Single by Chris Young

from the album A.M.
- Released: August 25, 2014
- Recorded: 2013
- Genre: Country
- Length: 3:39
- Label: RCA Nashville
- Songwriters: Johnny Bulford; Jason Matthews; Laura Veltz;
- Producer: James Stroud

Chris Young singles chronology
| "Who I Am with You" (2014) | "Lonely Eyes" (2014) | "I'm Comin' Over" (2015) |

= Lonely Eyes (Chris Young song) =

"Lonely Eyes" is a song written by Johnny Bulford, Jason Matthews and Laura Veltz and recorded by American country music artist Chris Young. It was released in August 2014 as the third single from Young’s 2013 album A.M.

==Content==
This moderate-uptempo tune is about a guy who spots a beautiful girl in a bar and tries to get her attention.

==Critical reception==
Taste of Country reviewed the single favorably, saying that "He has a brand. More than one song from Young's catalog captures the thoughts and feelings of a man sitting on a bar stool, or a man sending a message to a beautiful woman he hopes will respond in the affirmative. 'Lonely Eyes' does both. Each line of the chorus is little more than three or four words strung together, but this hook ties together two very arresting verses." In 2017, Billboard contributor Chuck Dauphin put "Lonely Eyes" at number four on his top 10 list of Young's best songs.

==Music video==
The music video was directed by Adam Rothlein and premiered in December 2014.

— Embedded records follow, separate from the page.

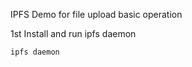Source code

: IPFS Demo for file upload basic operation

1st Install and run ipfs daemon

```shell
ipfs daemon
```
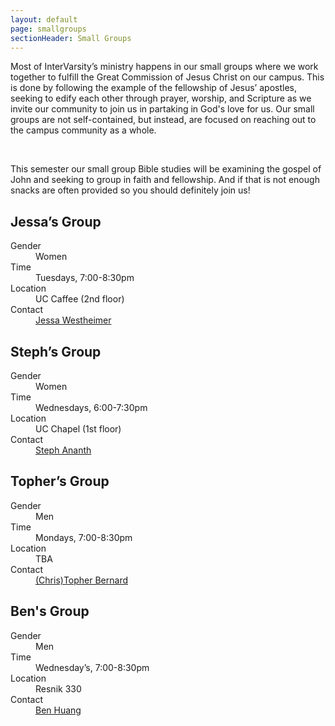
 ```yaml
---
layout: default
page: smallgroups
sectionHeader: Small Groups
---
```

<p>
Most of InterVarsity’s ministry happens in our small groups where we work together to fulfill the Great Commission of Jesus Christ on our campus. This is done by following the example of the fellowship of Jesus’ apostles, seeking to edify each other through prayer, worship, and Scripture as we invite our community to join us in partaking in God's love for us. Our small groups are not self-contained, but instead, are focused on reaching out to the campus community as a whole.
</p>
<br/>
<p>
This semester our small group Bible studies will be examining the gospel of John and seeking to group in faith and fellowship. And if that is not enough snacks are often provided so you should definitely join us!
</p>
<div class="cogs">
	<div class="tricolumn">
		<div class="smallgroup">
			<h2>Jessa’s Group</h2>
			<dl>
			<dt>Gender</dt>
			<dd>Women</dd>
			<dt>Time</dt>
			<dd>Tuesdays, 7:00-8:30pm</dd>
			<dt>Location</dt>
			<dd>UC Caffee (2nd floor)</dd>
			<dt>Contact</dt>
			<dd><a href="mailto:jwesthei@andrew.cmu.edu" target="_blank">Jessa Westheimer</a></dd>
			</dl>
		</div>
	</div>
	<div class="tricolumn">
		<div class="smallgroup">
			<h2>Steph’s Group</h2>
			<dl>
			<dt>Gender</dt>
			<dd>Women</dd>
			<dt>Time</dt>
			<dd>Wednesdays, 6:00-7:30pm</dd>
			<dt>Location</dt>
			<dd>UC Chapel (1st floor)</dd>
			<dt>Contact</dt>
			<dd><a href="mailto:sananth@andrew.cmu.edu" target="_blank">Steph Ananth</a></dd>
			</dl>
		</div>
	</div>
	<div class="tricolumn">
		<div class="smallgroup">
			<h2>Topher’s Group</h2>
			<dl>
			<dt>Gender</dt>
			<dd>Men</dd>
			<dt>Time</dt>
			<dd>Mondays, 7:00-8:30pm</dd>
			<dt>Location</dt>
			<dd>TBA</dd>
			<dt>Contact</dt>
			<dd><a href="mailto:cabernar@andrew.cmu.edu" target="_blank">(Chris)Topher Bernard</a></dd>
			</dl>
		</div>
	</div>
	<div class="tricolumn">
		<div class="smallgroup">
			<h2>Ben's Group</h2>
			<dl>
			<dt>Gender</dt>
			<dd>Men</dd>
			<dt>Time</dt>
			<dd>Wednesday’s, 7:00-8:30pm</dd>
			<dt>Location</dt>
			<dd>Resnik 330</dd>
			<dt>Contact</dt>
			<dd><a href="mailto:zemingbh@andrew.cmu.edu" target="_blank">Ben Huang</a></dd>
			</dl>
		</div>
	</div>
</div>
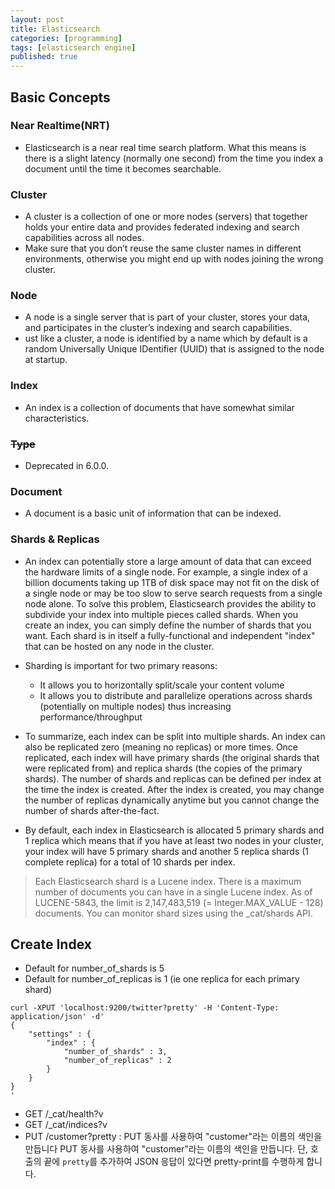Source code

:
 ```yaml
---
layout: post
title: Elasticsearch
categories: [programming]
tags: [elasticsearch engine]
published: true
---
```


## Basic Concepts
### Near Realtime(NRT)
- Elasticsearch is a near real time search platform. What this means is there is a slight latency (normally one second) from the time you index a document until the time it becomes searchable.
      
### Cluster
- A cluster is a collection of one or more nodes (servers) that together holds your entire data and provides federated indexing and search capabilities across all nodes.
- Make sure that you don’t reuse the same cluster names in different environments, otherwise you might end up with nodes joining the wrong cluster. 

### Node
- A node is a single server that is part of your cluster, stores your data, and participates in the cluster’s indexing and search capabilities.
- ust like a cluster, a node is identified by a name which by default is a random Universally Unique IDentifier (UUID) that is assigned to the node at startup. 

### Index
- An index is a collection of documents that have somewhat similar characteristics.

### ~~Type~~
- Deprecated in 6.0.0.

### Document
- A document is a basic unit of information that can be indexed.

### Shards & Replicas
- An index can potentially store a large amount of data that can exceed the hardware limits of a single node. For example, a single index of a billion documents taking up 1TB of disk space may not fit on the disk of a single node or may be too slow to serve search requests from a single node alone.
To solve this problem, Elasticsearch provides the ability to subdivide your index into multiple pieces called shards. When you create an index, you can simply define the number of shards that you want. Each shard is in itself a fully-functional and independent "index" that can be hosted on any node in the cluster.

- Sharding is important for two primary reasons:
  * It allows you to horizontally split/scale your content volume
  * It allows you to distribute and parallelize operations across shards (potentially on multiple nodes) thus increasing performance/throughput

- To summarize, each index can be split into multiple shards. An index can also be replicated zero (meaning no replicas) or more times. Once replicated, each index will have primary shards (the original shards that were replicated from) and replica shards (the copies of the primary shards). The number of shards and replicas can be defined per index at the time the index is created. After the index is created, you may change the number of replicas dynamically anytime but you cannot change the number of shards after-the-fact.
- By default, each index in Elasticsearch is allocated 5 primary shards and 1 replica which means that if you have at least two nodes in your cluster, your index will have 5 primary shards and another 5 replica shards (1 complete replica) for a total of 10 shards per index.

> Each Elasticsearch shard is a Lucene index. There is a maximum number of documents you can have in a single Lucene index. As of LUCENE-5843, the limit is 2,147,483,519 (= Integer.MAX_VALUE - 128) documents. You can monitor shard sizes using the _cat/shards API.

## Create Index
- Default for number_of_shards is 5
- Default for number_of_replicas is 1 (ie one replica for each primary shard)
```
curl -XPUT 'localhost:9200/twitter?pretty' -H 'Content-Type: application/json' -d'
{
    "settings" : {
        "index" : {
            "number_of_shards" : 3, 
            "number_of_replicas" : 2 
        }
    }
}
'
```

- GET /_cat/health?v
- GET /_cat/indices?v
- PUT /customer?pretty : PUT 동사를 사용하여 "customer"라는 이름의 색인을 만듭니다 PUT 동사를 사용하여 "customer"라는 이름의 색인을 만듭니다. 단, 호출의 끝에 `pretty`를 추가하여 JSON 응답이 있다면 pretty-print를 수행하게 합니다.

==Commercial performance==
It entered the Country Airplay chart on August 30, 2014; it debuted on the Billboard Hot 100 at No. 95 on January 3, 2015 and reached No. 70 on February 14, 2015. The song was certified Gold on April 17, 2015 by the RIAA. It had sold 470,000 copies in the US as of April 2015.

==Charts==

| Chart (2014–2015) | Peak position |
|---|---|
| Canada Hot 100 (Billboard) | 65 |
| Canada Country (Billboard) | 5 |
| US Billboard Hot 100 | 50 |
| US Country Airplay (Billboard) | 2 |
| US Hot Country Songs (Billboard) | 4 |

===Year-end charts===

| Chart (2015) | Position |
|---|---|
| US Country Airplay (Billboard) | 11 |
| US Hot Country Songs (Billboard) | 39 |

===Certifications===

| Region | Certification | Certified units/sales |
| Canada (Music Canada) | Gold | 40,000^{‡} |
| United States (RIAA) | Platinum | 994,000 |
^{‡} Sales+streaming figures based on certification alone.